Bontoc, officially the Municipality of Bontoc (; ), is a 4th class municipality in the province of Southern Leyte, Philippines. According to the 2020 census, it has a population of 29,799 people.

The town is home to the Bontoc Campus of the Southern Leyte State University, which offers agricultural and industrial courses.

The town celebrates their fiesta in honor of the Holy Child Jesus. The Ulang Festival, held annually on January 15, is celebrated by colorful participants dancing in honor of the icon of the Señor Santo Niño (Holy Child Jesus). Some devotees to the Señor Santo Niño said that it can performed miracles that can heal sickness of those who touches the said icon.

Etymology
The name “Bontoc” is derived from an old creek called Bontoc creek near the present Roman Catholic Cemetery where old “pueblo” called Daan Lungsod existed during the early Spanish regime.

History
Before the coming of the Spaniards, Bontoc was a wilderness where few natives lived and wild animals roamed. When the Spaniards came, they found scattered warring tribes of primitive Malays who settled in prosperous villages near the mouth and along the fertile plains of the historic Salog river basin. They then successfully subjugated these warring tribes and immigrants and founded a cluster of villages which later on formed the nucleus of the Barrio of Bontoc.

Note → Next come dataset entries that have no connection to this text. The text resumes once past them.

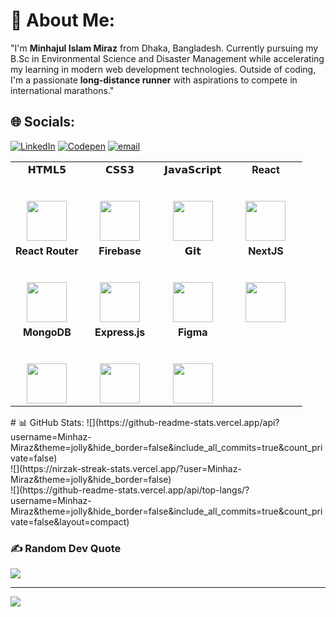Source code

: # 💫 About Me:
"I'm <b>Minhajul Islam Miraz</b>  from <bold>Dhaka, Bangladesh</bold>. Currently pursuing my B.Sc in Environmental Science and Disaster Management while accelerating my learning in modern web development technologies. Outside of coding, I'm a passionate <b>long-distance runner</b> with aspirations to compete in international marathons."


## 🌐 Socials:
[![LinkedIn](https://img.shields.io/badge/LinkedIn-%230077B5.svg?logo=linkedin&logoColor=white)](https://linkedin.com/in/https://www.linkedin.com/in/minhajul-islam-miraz/) [![Codepen](https://img.shields.io/badge/Codepen-000000?logo=codepen&logoColor=white)](https://codepen.io/Minhajul-Miraz-the-builder) [![email](https://img.shields.io/badge/Email-D14836?logo=gmail&logoColor=white)](mailto:minhajulmiraz28@gmail.com) 

<table  align="center">
  <tbody>
    <tr valign="top">
      <td width="25%" align="center">
        <span>𝗛𝗧𝗠𝗟𝟱</span><br><br><br>
        <img height="64px" src="https://cdn.svgporn.com/logos/html-5.svg">
      </td>
      <td width="25%" align="center">
        <span>𝗖𝗦𝗦𝟯</span><br><br><br>
        <img height="64px" src="https://cdn.svgporn.com/logos/css-3.svg">
      </td>
      <td width="25%" align="center">
        <span>𝗝𝗮𝘃𝗮𝗦𝗰𝗿𝗶𝗽𝘁</span><br><br><br>
        <img height="64px" src="https://cdn.svgporn.com/logos/javascript.svg">
      </td>
      <td width="25%" align="center">
        <span><strong>React</strong>
        </span><br><br><br>
        <img height="64px" src="https://cdn4.iconfinder.com/data/icons/logos-3/600/React.js_logo-512.png">
      </td>
    </tr>
    <tr valign="top">
      <td width="25%" align="center">
        <span><strong>React Router</strong>
        </span><br><br><br>
        <img height="64px" src="https://cdn.jsdelivr.net/gh/devicons/devicon@latest/icons/reactrouter/reactrouter-original.svg">
      </td>
      <td width="25%" align="center">
        <span><strong>Firebase</strong>
        </span><br><br><br>
        <img height="64px" src="https://cdn.jsdelivr.net/gh/devicons/devicon@latest/icons/firebase/firebase-original.svg">
      </td>
      <td width="25%" align="center">
        <span>𝗚𝗶𝘁</span><br><br><br>
        <img height="64px" src="https://cdn.svgporn.com/logos/git-icon.svg">
      </td>
      <td width="25%" align="center">
        <span><strong>NextJS</strong></span><br><br><br>
        <img height="64px" src="https://cdn.jsdelivr.net/gh/devicons/devicon@latest/icons/nextjs/nextjs-original.svg">
      </td>
       </tr>
    <tr valign="top">
      <td width="25%" align="center">
        <span><strong>MongoDB</strong></span><br><br><br>
        <img height="64px" src="https://cdn.jsdelivr.net/gh/devicons/devicon@latest/icons/mongodb/mongodb-original-wordmark.svg">
      </td>
      <td width="25%" align="center">
        <span><strong>Express.js</strong></span><br><br><br>
        <img height="64px" src="https://cdn.jsdelivr.net/gh/devicons/devicon@latest/icons/express/express-original.svg">
      </td>
      <td width="25%" align="center">
        <span><strong>Figma</strong></span><br><br><br>
        <img height="64px" src="https://cdn.jsdelivr.net/gh/devicons/devicon@latest/icons/figma/figma-original.svg">
      </td>
     
        
    
  
  </tbody>
</table>
# 📊 GitHub Stats:
   ![](https://github-readme-stats.vercel.app/api?username=Minhaz-Miraz&theme=jolly&hide_border=false&include_all_commits=true&count_private=false)<br/>
![](https://nirzak-streak-stats.vercel.app/?user=Minhaz-Miraz&theme=jolly&hide_border=false)<br/>
![](https://github-readme-stats.vercel.app/api/top-langs/?username=Minhaz-Miraz&theme=jolly&hide_border=false&include_all_commits=true&count_private=false&layout=compact)

### ✍️ Random Dev Quote
![](https://quotes-github-readme.vercel.app/api?type=horizontal&theme=radical)

---
[![](https://visitcount.itsvg.in/api?id=Minhaz-Miraz&icon=6&color=12)](https://visitcount.itsvg.in)

<!-- Proudly created with GPRM ( https://gprm.itsvg.in ) -->
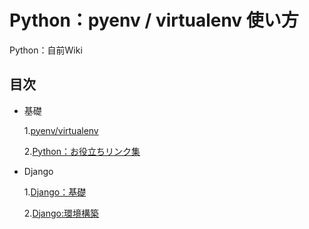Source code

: # Python：pyenv / virtualenv 使い方
Python：自前Wiki

## 目次
  
* 基礎

    1.[pyenv/virtualenv](https://github.com/kenshin-itahana/docs-python/blob/master/1-01_pyenv-virtualenv.md)

    2.[Python：お役立ちリンク集](https://github.com/kenshin-itahana/docs-python/blob/master/1-02_python-useful-links.md)

* Django
    
    1.[Django：基礎](https://github.com/kenshin-itahana/docs-python/blob/master/2-01_django-basic.md)

    2.[Django:環境構築](https://github.com/kenshin-itahana/docs-python/blob/master/2-02_django-setup.md)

As far as history could recall the most popular among the ancient warring chiefs, was Mariano Barcelon who was nicknamed as “Tahug”. He was acclaimed to be the bravest of the braves. His name was a terror to the Moro pirates that swarmed Philippine waters during the 16th century.

During the Spanish time up to the early part of the American regime, Bontoc was ruled by a succession of native “Cabezas de barangay”, a unit government organization during that time. Bontoc was at that time a tributary “pueblo” belonging to the old town of Libagon which governed the people for many years both in civil and religious matter by a line of “capitanes or gobernadocillos.

The cabezas de barangay who governed this little pueblo also earned for themselves the honor of being called “capitan” by their own people. The church wielded tremendous power at that time in the affairs of the government. Any person who offends the clergy or disobeys religious order is severely punished.

Among the well-known capitanes who controlled the reins of the local administration of this barrio were: Hilario Barcelon, Manuel Leyes, Romualdo Tubia, Florentino Flores, Felipe Aguilar and the last well-known cabeza or capitan was Gerardo Faelnar popularly known among the people as Capitan Dadoy whose administration lasted up to the early days of American occupation.

Shortly after the coming of the Americans, Bontoc became a unit barrio of Sogod.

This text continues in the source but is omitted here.